How to debug a running Go app with VSCode

Debugging Go in VSCode

VSCode is a great editor for Go, providing a variety of helpful features to save you time while coding. It also includes support for debugging Go programs in-editor. While this is a very handy feature, I’ve not been making as much use of it as I might, since my testing workflow usually involves launching a group of microservices at once from the command line (sometimes in containers), rather than one-offs in an IDE.

Often, I want to be able to just connect to one of these processes I already have running to quickly inspect what is happening under the hood. Fortunately, you can do this with a little extra work and some command-line trickery.

Pre-requisites

You will need to have installed VSCode and the official Go extension. Detail on how to do this is beyond the scope of this post, but the Readme for the extension has a great set of instructions.
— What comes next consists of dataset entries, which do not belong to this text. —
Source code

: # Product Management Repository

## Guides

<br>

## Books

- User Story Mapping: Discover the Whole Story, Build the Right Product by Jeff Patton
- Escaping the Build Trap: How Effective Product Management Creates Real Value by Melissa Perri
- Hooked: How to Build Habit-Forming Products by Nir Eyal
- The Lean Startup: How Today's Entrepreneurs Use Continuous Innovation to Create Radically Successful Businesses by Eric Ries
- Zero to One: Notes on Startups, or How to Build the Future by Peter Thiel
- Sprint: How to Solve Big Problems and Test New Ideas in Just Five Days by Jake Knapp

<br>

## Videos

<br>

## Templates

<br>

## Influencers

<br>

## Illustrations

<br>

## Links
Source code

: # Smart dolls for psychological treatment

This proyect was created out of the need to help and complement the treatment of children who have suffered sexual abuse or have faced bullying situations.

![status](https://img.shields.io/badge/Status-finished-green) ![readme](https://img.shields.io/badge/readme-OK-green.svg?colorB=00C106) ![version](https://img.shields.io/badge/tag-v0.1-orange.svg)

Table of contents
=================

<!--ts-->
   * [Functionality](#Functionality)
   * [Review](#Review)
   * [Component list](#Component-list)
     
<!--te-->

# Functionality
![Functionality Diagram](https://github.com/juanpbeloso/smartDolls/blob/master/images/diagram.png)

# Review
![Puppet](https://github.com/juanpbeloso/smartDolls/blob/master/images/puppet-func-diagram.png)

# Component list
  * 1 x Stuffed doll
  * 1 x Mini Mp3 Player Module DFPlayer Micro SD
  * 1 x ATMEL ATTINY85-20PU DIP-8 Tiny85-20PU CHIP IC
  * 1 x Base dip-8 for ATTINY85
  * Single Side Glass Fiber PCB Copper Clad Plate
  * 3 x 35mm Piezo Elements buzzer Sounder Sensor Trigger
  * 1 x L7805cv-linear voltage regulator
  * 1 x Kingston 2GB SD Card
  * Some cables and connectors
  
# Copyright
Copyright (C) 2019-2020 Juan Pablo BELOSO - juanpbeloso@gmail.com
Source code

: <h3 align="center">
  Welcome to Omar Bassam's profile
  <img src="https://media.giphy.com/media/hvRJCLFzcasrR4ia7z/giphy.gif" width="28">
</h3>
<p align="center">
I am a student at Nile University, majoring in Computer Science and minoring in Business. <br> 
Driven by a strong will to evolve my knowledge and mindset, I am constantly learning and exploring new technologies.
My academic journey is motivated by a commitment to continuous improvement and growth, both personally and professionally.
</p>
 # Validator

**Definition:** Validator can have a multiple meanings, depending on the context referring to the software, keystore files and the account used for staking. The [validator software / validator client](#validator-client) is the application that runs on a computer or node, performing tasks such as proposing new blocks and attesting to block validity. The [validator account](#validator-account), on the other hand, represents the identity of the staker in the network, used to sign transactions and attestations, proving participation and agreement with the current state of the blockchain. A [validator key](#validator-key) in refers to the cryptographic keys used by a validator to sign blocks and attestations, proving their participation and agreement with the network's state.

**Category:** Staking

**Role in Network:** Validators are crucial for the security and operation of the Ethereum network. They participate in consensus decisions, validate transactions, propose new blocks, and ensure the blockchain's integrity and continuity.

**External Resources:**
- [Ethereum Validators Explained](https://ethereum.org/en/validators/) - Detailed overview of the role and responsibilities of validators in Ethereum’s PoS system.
You will also need to install Delve, a debugger for Go. I’d recommend following the up-to-date manual installation steps for your OS. I tried using Homebrew initially and had a number of issues, the manual steps for macOS worked first time.

1. Configure your project

The first time you debug your application, VSCode will create a configuration for you automatically, which can then be edited easily.

Open your main.go file, then select the debug view and press the play button at the top of the screen. This will start up a new instance of your application in the debugger.

Feel free to play around if you’ve not used the debugger before. Set some breakpoints, step through some code. But this just gets a new instance of your application debugging, we want to be able to do this for something we’re running separately.

Running the debugger will have created a new file in your workspace at .vscode/launch.json that looks something like this:

{
    // Use IntelliSense to learn about possible attributes.
    // Hover to view descriptions of existing attributes.
    // For more information, visit: https://go.microsoft.com/fwlink/?linkid=830387
    "version": "0.2.0",
    "configurations": [
        {
            "name": "Launch",
            "type": "go",
            "request": "launch",
            "mode": "auto",
            "remotePath": "",
            "port": 2345,
            "host": "127.0.0.1",
            "program": "${fileDirname}",
            "env": {},
            "args": [],
            "showLog": false
        }
    ]
}

We need to make a few changes to this to make it ready for remote debugging. First off, the mode will need changing to “remote”. We can also get rid of some of the lines that just use default values.

A remotePath matching the program value is also recommended by some documentation, but I’ve found it isn’t strictly necessary for this process. We’ll include it here for safety.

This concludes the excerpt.